Eşi cezaevinde yaşamını yitirdi
Mardin’in Ömerli ilçesi Fafe köyünde dünyaya gelen Akgün, 1973 yılında yakını olan Necip Akgün ile evlendi. Yaşadıkları ekonomik sorunlar nedeniyle ailesiyle birlikte İzmir’in Kadifekale ilçesinde göç etmek zorunda kalan Akgün’ün eşi, 1992 yılında “Örgüt üyesi” iddiasıyla tutuklanarak, Buca Cezaevi’ne konuldu. Gözaltında 13 gün işkence gören Necip Akgün’e, 12 yıl 8 ay hapis cezası verildi. Sırasıyla Çankırı ve Aydın’a sevk edilen Necip Akgün, gördüğü işkenceden dolayı akciğer kanserine yakalandı ve 1999 yılında tutulduğu Aydın Cezaevi’nde yaşamını yitirdi.

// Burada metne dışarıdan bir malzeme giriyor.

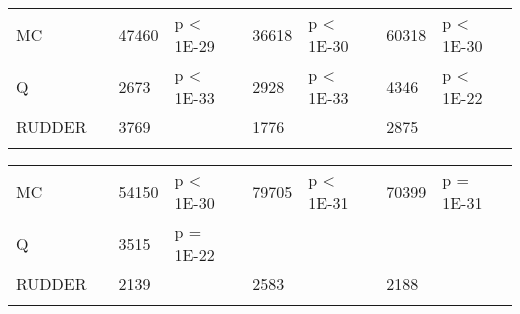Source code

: \documentclass{article}
\begin{document}
\begin{appendices}
\begin{landscape}
\begin{table}[htp]
\begin{flushleft}
\begin{tabular}
\end{tabular}
\end{flushleft}

\begin{flushleft}
\begin{tabular}{*{1}{>{\raggedright}p{6em}}*{1}{>{\raggedleft}p{4em}}*{1}{>{\raggedleft}p{5em}}*{1}{>{\raggedright}p{5em}}*{1}{>{\columncolor{mColor1}\raggedleft}p{4em}}*{1}{>{\columncolor{mColor1}\raggedleft}p{5em}}*{1}{>{\columncolor{mColor1}\raggedright}p{5em}}*{1}{>{\raggedleft}p{4em}}*{1}{>{\raggedleft}p{5em}}*{1}{>{\raggedright}p{5em}}*{1}{>{\raggedright}p{0.01em}}}
\toprule[1pt]
\addlinespace[2pt]
{\bf Method} &\multicolumn{3}{c}{\bf Delay 25} &\multicolumn{3}{c}{\bf Delay 30} &\multicolumn{3}{c}{\bf Delay 35} &\\
\toprule[1pt]
MC & 39772 & {\small  47460} & {\small p < 1E-29} & 41922 & {\small  36618} & {\small p < 1E-30} & 50464 & {\small  60318} & {\small p < 1E-30} &  \\
Q & 234912 & {\small  2673} & {\small p < 1E-33} & 305894 & {\small  2928} & {\small p < 1E-33} & 383422 & {\small  4346} & {\small p < 1E-22} &  \\
RUDDER & 4112 & {\small  3769} &  & 3667 & {\small  1776} &  & 3850 & {\small  2875} & &  \\
\addlinespace[1pt]
\end{tabular}
\end{flushleft}

\begin{flushleft}
\begin{tabular}{*{1}{>{\raggedright}p{6em}}*{1}{>{\columncolor{mColor1}\raggedleft}p{4em}}*{1}{>{\columncolor{mColor1}\raggedleft}p{5em}}*{1}{>{\columncolor{mColor1}\raggedright}p{5em}}*{1}{>{\raggedleft}p{4em}}*{1}{>{\raggedleft}p{5em}}*{1}{>{\raggedright}p{5em}}*{1}{>{\columncolor{mColor1}\raggedleft}p{4em}}*{1}{>{\columncolor{mColor1}\raggedleft}p{5em}}*{1}{>{\columncolor{mColor1}\raggedright}p{5em}}*{1}{>{\raggedright}p{0.01em}}}
\toprule[1pt]
\addlinespace[2pt]
{\bf Method} &\multicolumn{3}{c}{\bf Delay 40} &\multicolumn{3}{c}{\bf Delay 45} &\multicolumn{3}{c}{\bf Delay 50} &\\
\toprule[1pt]
MC & 56945 & {\small  54150} & {\small p < 1E-30} & 69845 & {\small  79705} & {\small p < 1E-31} & 73243 & {\small  70399} & {\small p = 1E-31} &  \\
Q & 466531 & {\small  3515} & {\small p = 1E-22} &  &  &  &  &  &  &  \\
RUDDER & 3739 & {\small  2139} &  & 4151 & {\small  2583} &  & 3884 & {\small  2188} &  &  \\
\addlinespace[1pt]
\end{tabular}
\end{flushleft}


\end{table}
\end{landscape}
\end{appendices}
\end{document}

Savaşsız dünya için direndi
İne Akgün, eşinin tutuklanmasının ardından nerede bir eylem ve hak ihlali varsa en ön saflarda yerini aldı. Eşinin yaşamını yitirdiği 1999’da kurulan Barış Anneleri İnisiyatifi’nin kurucularından oldu. İnisiyatif çatısı altında mücadelesini sürdüren Akgün, barış mücadelesinin simge isimlerinden oldu. Yürütülen savaşa karşı bölge kentlerine giderek, sınırda canlı kalkın ve çadır eylemlerine katıldı. Çocuğu olmayan Akgün, tüm çocuklara savaşsız, şiddetsiz bir ülke bırakmak için direndi. 2015 yılında verdiği bir röportajda ömrü yettiğince mücadeleyi sürdüreceğini söyleyen Akgün, “Evde oturamıyorum, mücadele içinde olmak beni dinç tutuyor” dedi.

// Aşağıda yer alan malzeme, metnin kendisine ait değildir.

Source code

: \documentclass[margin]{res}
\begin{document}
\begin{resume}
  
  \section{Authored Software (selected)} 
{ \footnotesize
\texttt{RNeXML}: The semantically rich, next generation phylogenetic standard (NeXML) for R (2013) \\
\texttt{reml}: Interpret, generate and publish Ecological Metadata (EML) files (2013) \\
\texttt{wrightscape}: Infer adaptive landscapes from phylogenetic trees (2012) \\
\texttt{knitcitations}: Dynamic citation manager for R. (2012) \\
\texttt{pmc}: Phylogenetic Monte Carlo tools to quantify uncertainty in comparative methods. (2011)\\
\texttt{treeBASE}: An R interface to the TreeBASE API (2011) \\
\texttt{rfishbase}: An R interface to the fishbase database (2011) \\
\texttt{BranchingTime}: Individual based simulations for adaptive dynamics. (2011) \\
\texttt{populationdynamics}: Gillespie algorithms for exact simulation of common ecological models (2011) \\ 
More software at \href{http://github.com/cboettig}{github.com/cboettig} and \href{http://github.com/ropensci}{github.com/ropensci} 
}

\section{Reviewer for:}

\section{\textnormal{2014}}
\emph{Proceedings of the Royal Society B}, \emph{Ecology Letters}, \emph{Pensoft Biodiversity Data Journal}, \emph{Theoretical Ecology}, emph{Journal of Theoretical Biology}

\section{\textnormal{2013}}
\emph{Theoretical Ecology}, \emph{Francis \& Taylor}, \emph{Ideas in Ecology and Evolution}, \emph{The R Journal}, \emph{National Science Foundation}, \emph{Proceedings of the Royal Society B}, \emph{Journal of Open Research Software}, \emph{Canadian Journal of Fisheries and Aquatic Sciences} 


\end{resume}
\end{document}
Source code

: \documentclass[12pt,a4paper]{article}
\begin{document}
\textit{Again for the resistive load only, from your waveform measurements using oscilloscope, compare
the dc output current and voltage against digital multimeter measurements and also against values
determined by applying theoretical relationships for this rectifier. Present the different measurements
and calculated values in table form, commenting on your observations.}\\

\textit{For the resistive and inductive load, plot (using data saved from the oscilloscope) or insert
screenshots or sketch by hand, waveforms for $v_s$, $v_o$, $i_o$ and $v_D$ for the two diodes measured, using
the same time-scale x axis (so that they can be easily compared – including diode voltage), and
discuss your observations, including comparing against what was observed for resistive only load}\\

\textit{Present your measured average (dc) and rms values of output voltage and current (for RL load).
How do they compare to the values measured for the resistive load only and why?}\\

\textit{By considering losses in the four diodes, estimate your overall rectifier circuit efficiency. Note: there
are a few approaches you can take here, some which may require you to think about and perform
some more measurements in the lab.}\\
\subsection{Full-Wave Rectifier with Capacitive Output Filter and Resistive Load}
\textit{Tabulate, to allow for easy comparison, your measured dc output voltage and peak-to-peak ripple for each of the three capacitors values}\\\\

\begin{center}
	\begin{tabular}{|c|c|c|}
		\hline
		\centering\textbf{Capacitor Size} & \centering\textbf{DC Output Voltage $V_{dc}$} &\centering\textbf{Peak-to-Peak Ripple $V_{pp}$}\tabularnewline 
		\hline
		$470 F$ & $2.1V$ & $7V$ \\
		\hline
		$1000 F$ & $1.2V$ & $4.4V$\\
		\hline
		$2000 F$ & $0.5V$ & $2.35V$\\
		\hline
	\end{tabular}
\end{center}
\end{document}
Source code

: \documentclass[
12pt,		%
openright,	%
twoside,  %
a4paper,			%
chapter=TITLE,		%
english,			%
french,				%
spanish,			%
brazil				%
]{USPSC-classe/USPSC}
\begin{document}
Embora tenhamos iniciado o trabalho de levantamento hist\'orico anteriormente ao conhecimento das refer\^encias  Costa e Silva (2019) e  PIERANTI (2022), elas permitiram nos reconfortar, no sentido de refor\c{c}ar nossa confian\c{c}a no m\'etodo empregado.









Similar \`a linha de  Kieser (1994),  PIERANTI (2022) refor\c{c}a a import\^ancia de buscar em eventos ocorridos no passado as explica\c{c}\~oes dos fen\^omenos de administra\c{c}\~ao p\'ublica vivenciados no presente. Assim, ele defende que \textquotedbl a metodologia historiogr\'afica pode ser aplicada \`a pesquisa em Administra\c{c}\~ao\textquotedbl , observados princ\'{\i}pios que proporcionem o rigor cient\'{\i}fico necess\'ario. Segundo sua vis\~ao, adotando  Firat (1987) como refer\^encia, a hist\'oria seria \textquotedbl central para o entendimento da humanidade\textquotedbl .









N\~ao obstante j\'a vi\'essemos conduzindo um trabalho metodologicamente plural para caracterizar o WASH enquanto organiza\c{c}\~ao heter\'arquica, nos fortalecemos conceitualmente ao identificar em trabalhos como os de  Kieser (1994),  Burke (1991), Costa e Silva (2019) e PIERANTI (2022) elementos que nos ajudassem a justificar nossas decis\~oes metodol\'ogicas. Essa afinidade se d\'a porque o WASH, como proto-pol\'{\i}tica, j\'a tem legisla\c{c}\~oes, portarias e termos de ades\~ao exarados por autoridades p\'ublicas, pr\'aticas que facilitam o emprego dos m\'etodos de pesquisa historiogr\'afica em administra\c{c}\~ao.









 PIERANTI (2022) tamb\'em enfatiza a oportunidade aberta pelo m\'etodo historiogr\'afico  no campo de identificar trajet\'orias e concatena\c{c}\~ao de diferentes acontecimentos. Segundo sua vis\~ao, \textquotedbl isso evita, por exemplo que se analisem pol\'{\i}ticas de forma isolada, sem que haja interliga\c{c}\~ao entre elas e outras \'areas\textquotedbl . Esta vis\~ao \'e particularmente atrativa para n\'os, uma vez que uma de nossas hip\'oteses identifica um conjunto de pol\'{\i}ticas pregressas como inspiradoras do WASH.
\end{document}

Varlığı bize güç veriyordu
Akgün’le Barış Anneleri’nde yıllarca mücadele veren Behiye Yalçın da, onunla yol yürümenin gurunu yaşadığını söyledi. Yalçın, “İne Anne, hasta olduğunda bile eylem ve açıklamalara gelirdi. Bize, ‘Sizinle birlikte mücadelenin içerisinde olduğumda hastalığımı unutuyorum. Mücadele beni iyileştiriyor’ diyordu. Nerede bir ailenin, annenin başı sıkışsa İne Anne oradaydı. Çok güzel bir arkadaşlığı, yoldaşlığı vardı. İne Anne ile Dersim, Diyarbakır Şırnak bölgelerinde yürütülen savaş politikalarına karşı birlikte eylemler yaptık. Doğal öncü bir misyonu vardı. Her annemiz kıymetlidir. Ama İne Anne’nin yeri başkaydı. Varlığı ve yaşamı bize güç veriyordu” diye konuştu.

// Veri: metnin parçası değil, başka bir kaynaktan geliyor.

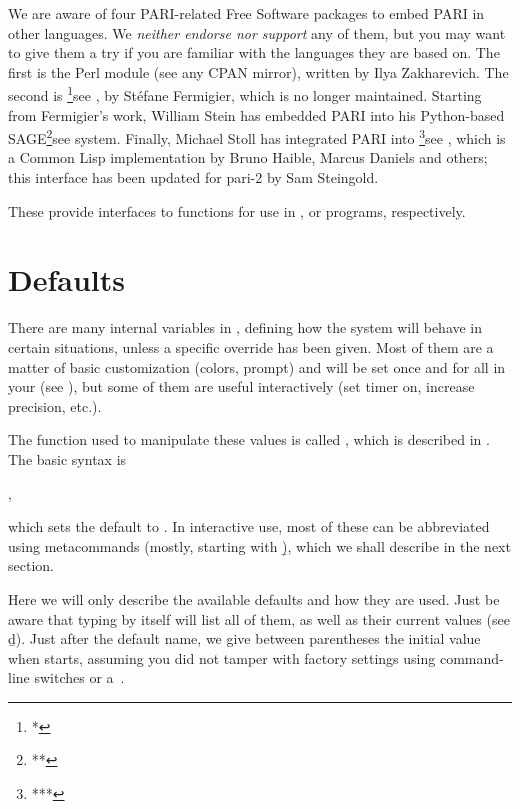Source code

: We are aware of four PARI-related Free Software packages to embed PARI in
other languages. We \emph{neither endorse nor support} any of them, but you
may want to give them a try if you are familiar with the languages they are
based on. The first is the  Perl module (see any CPAN
mirror), written by Ilya Zakharevich. The second is %
\footnote{*}{see },
%
by St\'efane Fermigier, which is no longer maintained. Starting from
Fermigier's work, William Stein has embedded PARI into his Python-based
SAGE\footnote{**}{see }
system. Finally, Michael Stoll has integrated PARI into 
\footnote{***}{see }, which is a Common Lisp
implementation by Bruno Haible, Marcus Daniels and others; this interface has
been updated for pari-2 by Sam Steingold.

These provide interfaces to  functions for use in ,
 or  programs,
respectively.

\section{Defaults}
\label{se:defaults}

\noindent There are many internal variables in , defining how the
system will behave in certain situations, unless a specific override has been
given. Most of them are a matter of basic customization (colors, prompt) and
will be set once and for all in your  (see
), but some of them are useful interactively (set timer on,
increase precision, etc.).

The function used to manipulate these values is called , which
is described in . The basic syntax is

,

\noindent which sets the default  to . In interactive
use, most of these can be abbreviated using  metacommands
(mostly, starting with \b), which we shall describe in the next section.

Here we will only describe the available defaults and how they are used. Just
be aware that typing  by itself will list all of them, as well
as their current values (see \b{d}). Just after the default name, we give
between parentheses the initial value when  starts, assuming you did
not tamper with factory settings using command-line switches or a~.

O’nu ayakta tutan mücadelesiydi
Akgün’ün mücadele dolu yaşamını kardeşi, yol arkadaşı ve yeğeni anlattı.
Sözlerine ablasının zor ve mücadele dolu bir yaşamı olduğunu söyleyerek başlayan Sevim Sökmen, “Birlikte mücadele yürüttüğü arkadaşlarını çok severdi. Nerde bir eylem, açıklama olsa gitmek isterdi. Ablamın hayatı zorluklara karşı direniş ve mücadele ile geçti. Ablamı ayakta tutun da mücadeleydi. Yaşamını yitirmesi hayatımda büyük bir boşluk ve üzüntü oluşturdu” dedi.
Dünyanın en güçlü kadınıydı
Çocukluğundan beri teyzesiyle birlikte yol arkadaşlığı yapan yeğeni Berfin Ökmen ise, teyzesini “Benim için dünyanın en güçlü kadınıydı” olarak tanımladı. Ökmen, şöyle devam etti: “Örnek alınabilecek biriydi. Onun ellerinde büyüdüm. Tüm zorluklara rağmen hiç bir zaman ‘ah’ demedi, boyun eğmedi. Ekonomik olarak da çok zorluk çekti. Dikiş dikerek, el emeğiyle evini idame etti. Teyzem bana, ayakta durmayı öğretti. Mücadeleyi miras bıraktı. Her zaman ‘Benim çocuklarım yok, ama bütün Kürdistan’ın çocukları benim çocuklarımdır. Ben onları kendi çocuğummuş gibi bağrıma basıyorum’ diyordu. O hepimizin annesiydi.”